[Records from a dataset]
****************
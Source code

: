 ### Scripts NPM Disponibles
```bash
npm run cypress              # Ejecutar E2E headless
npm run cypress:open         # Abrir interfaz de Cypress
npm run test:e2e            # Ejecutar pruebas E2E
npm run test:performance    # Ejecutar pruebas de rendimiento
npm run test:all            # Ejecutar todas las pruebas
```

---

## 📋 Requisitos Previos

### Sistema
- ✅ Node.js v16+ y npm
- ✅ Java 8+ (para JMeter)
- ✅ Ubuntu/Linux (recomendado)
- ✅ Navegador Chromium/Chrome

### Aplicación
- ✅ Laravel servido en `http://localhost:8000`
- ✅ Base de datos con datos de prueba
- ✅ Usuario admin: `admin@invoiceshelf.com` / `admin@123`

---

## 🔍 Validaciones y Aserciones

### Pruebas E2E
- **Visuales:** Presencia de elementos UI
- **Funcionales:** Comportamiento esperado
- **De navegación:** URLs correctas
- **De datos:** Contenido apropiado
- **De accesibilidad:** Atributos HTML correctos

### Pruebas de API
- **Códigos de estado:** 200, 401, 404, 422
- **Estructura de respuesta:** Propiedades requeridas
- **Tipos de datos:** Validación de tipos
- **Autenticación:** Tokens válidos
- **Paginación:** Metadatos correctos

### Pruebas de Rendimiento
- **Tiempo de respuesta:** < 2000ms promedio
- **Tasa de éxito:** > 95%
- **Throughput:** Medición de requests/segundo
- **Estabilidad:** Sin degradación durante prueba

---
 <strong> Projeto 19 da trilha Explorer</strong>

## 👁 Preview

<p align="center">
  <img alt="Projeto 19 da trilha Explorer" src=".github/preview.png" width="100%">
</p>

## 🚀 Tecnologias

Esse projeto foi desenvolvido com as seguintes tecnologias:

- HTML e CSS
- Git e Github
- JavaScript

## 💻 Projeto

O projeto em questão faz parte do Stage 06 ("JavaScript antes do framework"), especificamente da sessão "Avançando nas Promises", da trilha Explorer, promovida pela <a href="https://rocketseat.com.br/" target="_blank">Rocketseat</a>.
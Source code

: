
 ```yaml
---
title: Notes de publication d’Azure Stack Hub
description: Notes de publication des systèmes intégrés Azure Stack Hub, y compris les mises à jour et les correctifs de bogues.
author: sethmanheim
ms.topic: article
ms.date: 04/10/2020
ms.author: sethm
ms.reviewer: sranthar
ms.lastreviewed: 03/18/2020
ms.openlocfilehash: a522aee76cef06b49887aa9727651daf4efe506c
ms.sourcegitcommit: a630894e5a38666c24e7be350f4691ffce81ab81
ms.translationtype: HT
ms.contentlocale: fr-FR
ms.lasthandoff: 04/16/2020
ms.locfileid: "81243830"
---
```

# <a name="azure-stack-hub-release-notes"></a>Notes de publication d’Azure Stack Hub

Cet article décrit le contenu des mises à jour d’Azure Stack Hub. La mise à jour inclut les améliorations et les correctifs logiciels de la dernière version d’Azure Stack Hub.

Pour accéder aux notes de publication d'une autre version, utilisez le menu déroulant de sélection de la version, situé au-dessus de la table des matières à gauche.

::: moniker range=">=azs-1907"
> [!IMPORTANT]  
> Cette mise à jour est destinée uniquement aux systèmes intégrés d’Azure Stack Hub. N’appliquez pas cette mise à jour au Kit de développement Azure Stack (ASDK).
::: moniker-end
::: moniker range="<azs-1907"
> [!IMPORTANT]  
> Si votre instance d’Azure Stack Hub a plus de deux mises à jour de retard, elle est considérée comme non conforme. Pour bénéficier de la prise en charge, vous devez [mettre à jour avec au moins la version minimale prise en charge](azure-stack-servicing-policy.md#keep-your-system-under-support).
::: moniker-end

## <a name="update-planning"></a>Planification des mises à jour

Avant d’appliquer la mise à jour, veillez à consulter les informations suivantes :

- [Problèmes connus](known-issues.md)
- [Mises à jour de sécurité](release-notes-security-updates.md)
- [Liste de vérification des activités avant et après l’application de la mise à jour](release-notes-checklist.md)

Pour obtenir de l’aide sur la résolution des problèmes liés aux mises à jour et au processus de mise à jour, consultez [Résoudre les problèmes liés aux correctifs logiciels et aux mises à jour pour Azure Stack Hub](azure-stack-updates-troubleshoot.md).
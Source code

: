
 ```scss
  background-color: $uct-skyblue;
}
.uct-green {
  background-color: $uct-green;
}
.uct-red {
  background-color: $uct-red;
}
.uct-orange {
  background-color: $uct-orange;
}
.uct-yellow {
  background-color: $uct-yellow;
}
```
****************
→ **EXERCISE GOAL**: If a line in the records contains the word "orange", copy it.

→ **RESULT FOR THIS TASK**:
.uct-orange {
  background-color: $uct-orange;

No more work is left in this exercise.